Contention of the assessee:

  • Assessee was following mercantile system of accounting and job receipts were accounted for in the books of account on accrual basis. The assessee, therefore, declared the job receipts in the year of billing however the deductor/principal company accounted for part of job receipts in the subsequent year when the goods were removed from the premises of the appellant company.
  • The scrap generated at vendor’s premises was sold by them as it was their property in terms of the agreement which has been entered into with the appellant.
  • In respect of PF / EPF, CPF, GPF etc.  It is a settled law that if the dues were paid before the due date of filing of the return of income, no disallowance could be made.

Held by CIT (A):

  • CIT (A) restricted the addition on account of difference in job work of Rs. 24,752/- instead of Rs. 27,27,293/- made by AO on the basis of a reconciliation statement.
  • The difference was worked out by the AO by comparing the Form No. 26-AS with the job work receipts declared in the books of account.
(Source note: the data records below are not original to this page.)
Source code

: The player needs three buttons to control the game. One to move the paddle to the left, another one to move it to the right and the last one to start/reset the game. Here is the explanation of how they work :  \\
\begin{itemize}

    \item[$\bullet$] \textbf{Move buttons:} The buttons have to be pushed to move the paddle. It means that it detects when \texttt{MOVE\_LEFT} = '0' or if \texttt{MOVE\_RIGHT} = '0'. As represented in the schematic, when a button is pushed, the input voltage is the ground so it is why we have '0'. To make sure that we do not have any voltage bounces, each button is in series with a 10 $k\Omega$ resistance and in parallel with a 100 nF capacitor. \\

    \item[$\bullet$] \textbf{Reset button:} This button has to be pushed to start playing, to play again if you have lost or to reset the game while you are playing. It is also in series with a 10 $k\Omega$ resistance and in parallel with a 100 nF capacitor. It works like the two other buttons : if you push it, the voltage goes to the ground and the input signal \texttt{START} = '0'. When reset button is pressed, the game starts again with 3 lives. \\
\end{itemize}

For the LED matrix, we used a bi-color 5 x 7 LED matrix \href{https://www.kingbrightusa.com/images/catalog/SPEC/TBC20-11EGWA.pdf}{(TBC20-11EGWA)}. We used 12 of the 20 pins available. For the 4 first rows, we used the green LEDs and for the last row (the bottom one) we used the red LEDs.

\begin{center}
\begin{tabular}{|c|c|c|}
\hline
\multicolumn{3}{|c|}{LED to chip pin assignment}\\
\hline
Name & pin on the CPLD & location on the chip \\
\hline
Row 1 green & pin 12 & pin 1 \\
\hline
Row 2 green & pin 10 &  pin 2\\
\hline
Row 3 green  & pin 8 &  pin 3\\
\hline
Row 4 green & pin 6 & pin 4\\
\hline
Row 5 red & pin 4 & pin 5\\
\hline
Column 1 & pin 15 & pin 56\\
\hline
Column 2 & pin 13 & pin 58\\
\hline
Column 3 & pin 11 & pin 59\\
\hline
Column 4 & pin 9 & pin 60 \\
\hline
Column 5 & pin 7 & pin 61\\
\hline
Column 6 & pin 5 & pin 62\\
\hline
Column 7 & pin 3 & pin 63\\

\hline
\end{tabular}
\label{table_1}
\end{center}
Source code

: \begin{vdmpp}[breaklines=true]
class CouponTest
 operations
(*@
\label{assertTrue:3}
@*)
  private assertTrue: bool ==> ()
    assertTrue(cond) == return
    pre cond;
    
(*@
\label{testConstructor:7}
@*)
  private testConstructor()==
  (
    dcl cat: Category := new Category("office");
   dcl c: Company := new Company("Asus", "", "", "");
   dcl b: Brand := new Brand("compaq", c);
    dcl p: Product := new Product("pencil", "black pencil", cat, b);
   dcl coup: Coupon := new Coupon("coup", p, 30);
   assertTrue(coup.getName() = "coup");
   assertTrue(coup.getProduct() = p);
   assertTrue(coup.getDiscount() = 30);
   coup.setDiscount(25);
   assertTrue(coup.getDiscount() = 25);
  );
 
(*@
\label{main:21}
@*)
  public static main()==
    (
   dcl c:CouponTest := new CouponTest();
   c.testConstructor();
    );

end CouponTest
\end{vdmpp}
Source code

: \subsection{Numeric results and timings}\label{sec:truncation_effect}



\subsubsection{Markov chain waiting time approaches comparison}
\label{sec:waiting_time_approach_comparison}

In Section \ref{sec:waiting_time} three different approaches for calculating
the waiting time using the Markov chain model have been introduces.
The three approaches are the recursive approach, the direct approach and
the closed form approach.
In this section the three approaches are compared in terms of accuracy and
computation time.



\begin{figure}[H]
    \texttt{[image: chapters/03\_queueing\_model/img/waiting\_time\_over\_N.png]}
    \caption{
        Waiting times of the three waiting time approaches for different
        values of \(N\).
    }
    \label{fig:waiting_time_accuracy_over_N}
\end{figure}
However, many a times, the deductor either did not deduct the tax or accounted for the same in the subsequent year when the goods were lifted from the premises of the appellant company.
  • Assessee had satisfactorily explained that it had paid excise duty on the notional value of scrap shown in the ER-1 return.
  • AO could have examined the vendors who had not returned the scrap after the job work which was not done by AO.
  • The rates of job work were finalized taking into consideration that this scrap generated for the job work was to be retained by the vendors.
  • Assessee had sold multi splendle machinery for 6.5 and 13 lacs, however, it was wrongly entered in sales interstate C-Form interest account @ 2%, which has been rectified by the assessee himself by passing reversal entry.
  • CIT (A) confirmed the addition of Rs. 1,37,927/- U/s 36(1)(va) relying on the decision of Hon’ble Pune Tribunal in the case of Indian Card Clothing Company Ltd. (ITA No. 214/PN/98) where it was held that the provisions of Section 43B(b) are applicable only in respect of employer’s contribution to PF or ESI and not to the employee’s contribution.

Held by tribunal:

  • Difference as per Form No. 26AS and the amount reflected in P&L account is on account of bills pertaining to previous year, which have been booked in the current year by the principal company. Tribunal give its acceptance to the order of CIT (A) on issue of concealment of sale raised by revenue.
  • The assessee company had paid excise duty on non-returnable scrap retained by the vendors by taking its notional value or assessable value by the Excise authorities. ER-1 return not only include the goods sold but also goods removed out of factor. Therefore, it is but natural to have difference between sale figures reported by the assessee and figures disclosed in ER-1 return.
  • As per agreement made between the appellant and the vendors, the scrap is to be remained with the vendor and it could not be returned back to the appellant as per the terms and conditions of job work charges.
  • Regarding addition on account of concealed sales being the difference in figures of sale as per P&L account and that declared in ER-1 filed with the Excise Department ITAT held that CIT (A) has accepted the assessee’s explanation without any verification from the third party, therefore, in the interest of justice, this issue required to be decided afresh by the Assessing Officer.
  • The Hon’ble Jurisdictional High Court in the case of CIT Vs. State Bank of Bikaner & Jaipur (2014) 43 411 (Raj) has held that it is viewed that where the PF and/or EPF, CPF, GPF etc., if paid after the due date under respective Act but before filing of the return of income under Section 139(1), cannot be disallowed under Section 43B or under Section 36(1)(va) of the IT Act.” Respectfully following the findings of jurisdictional high court the issue decided in favour of assessee.